The capsular bags were prepared as described by Liu et al.27 with some modifications. After removing the corneal scleral ring for transplantation purposes, open-sky cataract surgery was performed. First the iris was removed by dissection at its base, followed by a continuous circular capsulorhexis, nuclear hydroexpression, aspiration of residual lens cortex, and polishing of the posterior capsule. The IOL was implanted before cutting the zonulars. Afterward, the capsular bag was pinned to the culture flask using sterile thin entomologic pins and kept under 10% FCS-supplemented medium. 
Anterior Segment Model
The anterior segment model was conducted as first described by Gotoh et al.28 with some modifications. Imitating the anterior segment of the eye, the experimental setup is divided into two chambers: one for the anterior chamber and the second for the capsular bag.

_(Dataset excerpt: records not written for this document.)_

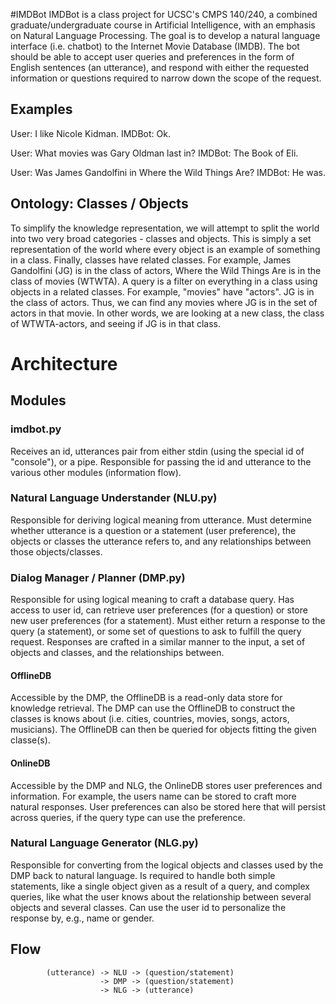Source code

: #IMDBot
  IMDBot is a class project for UCSC's CMPS 140/240, a combined graduate/undergraduate course in Artificial Intelligence, with an emphasis on Natural Language Processing.
  The goal is to develop a natural language interface (i.e. chatbot) to the Internet Movie Database (IMDB). The bot should be able to accept user queries and preferences in the form of English sentences (an utterance), and respond with either the requested information or questions required to narrow down the scope of the request.

## Examples
User: I like Nicole Kidman.
IMDBot: Ok.

User: What movies was Gary Oldman last in?
IMDBot: The Book of Eli.

User: Was James Gandolfini in Where the Wild Things Are?
IMDBot: He was.

## Ontology: Classes / Objects
To simplify the knowledge representation, we will attempt to split the world into two very broad categories - classes and objects. This is simply a set representation of the world where every object is an example of something in a class. Finally, classes have related classes. For example, James Gandolfini (JG) is in the class of actors, Where the Wild Things Are is in the class of movies (WTWTA). A query is a filter on everything in a class using objects in a related classes. For example, "movies" have "actors". JG is in the class of actors. Thus, we can find any movies where JG is in the set of actors in that movie. In other words, we are looking at a new class, the class of WTWTA-actors, and seeing if JG is in that class.

# Architecture
## Modules
### imdbot.py
  Receives an id, utterances pair from either stdin (using the special id of "console"), or a pipe. Responsible for passing the id and utterance to the various other modules (information flow).
### Natural Language Understander (NLU.py)
  Responsible for deriving logical meaning from utterance. Must determine whether utterance is a question or a statement (user preference), the objects or classes the utterance refers to, and any relationships between those objects/classes.
### Dialog Manager / Planner (DMP.py)
   Responsible for using logical meaning to craft a database query. Has access to user id, can retrieve user preferences (for a question) or store new user preferences (for a statement). Must either return a response to the query (a statement), or some set of questions to ask to fulfill the query request. Responses are crafted in a similar manner to the input, a set of objects and classes, and the relationships between.
#### OfflineDB
  Accessible by the DMP, the OfflineDB is a read-only data store for knowledge retrieval. The DMP can use the OfflineDB to construct the classes is knows about (i.e. cities, countries, movies, songs, actors, musicians). The OfflineDB can then be queried for objects fitting the given classe(s).
#### OnlineDB
  Accessible by the DMP and NLG, the OnlineDB stores user preferences and information. For example, the users name can be stored to craft more natural responses. User preferences can also be stored here that will persist across queries, if the query type can use the preference.
### Natural Language Generator (NLG.py)
  Responsible for converting from the logical objects and classes used by the DMP back to natural language. Is required to handle both simple statements, like a single object given as a result of a query, and complex queries, like what the user knows about the relationship between several objects and several classes. Can use the user id to personalize the response by, e.g., name or gender.
## Flow
            (utterance) -> NLU -> (question/statement)
                        -> DMP -> (question/statement)
                        -> NLG -> (utterance)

The one simulating the capsular bag is a cell culture insert (BD Biosciences, Franklin Lakes, NJ, USA) carrying the modified IOL fixed with a small aluminum weight (Haefner, Oberrot, Germany) on a semipermeable membrane. This insert was placed in a tissue-culturing well containing 1 mL of MEM Earle's, so that there was a free flow between the two chambers. FHL-124 cells (3 × 104 cells/mL) were seeded on top and to the edges of the cell culture insert. The cells then had to proliferate and migrate on the membrane below the IOL into the center, analogous to the in vivo formation of PCO. Cells were incubated for 72 hours and were stained with 0.1% citrate crystal violet solution afterward to visualize the area covered with cells. The membrane was cut out of the insert and fixed on microscope slides. 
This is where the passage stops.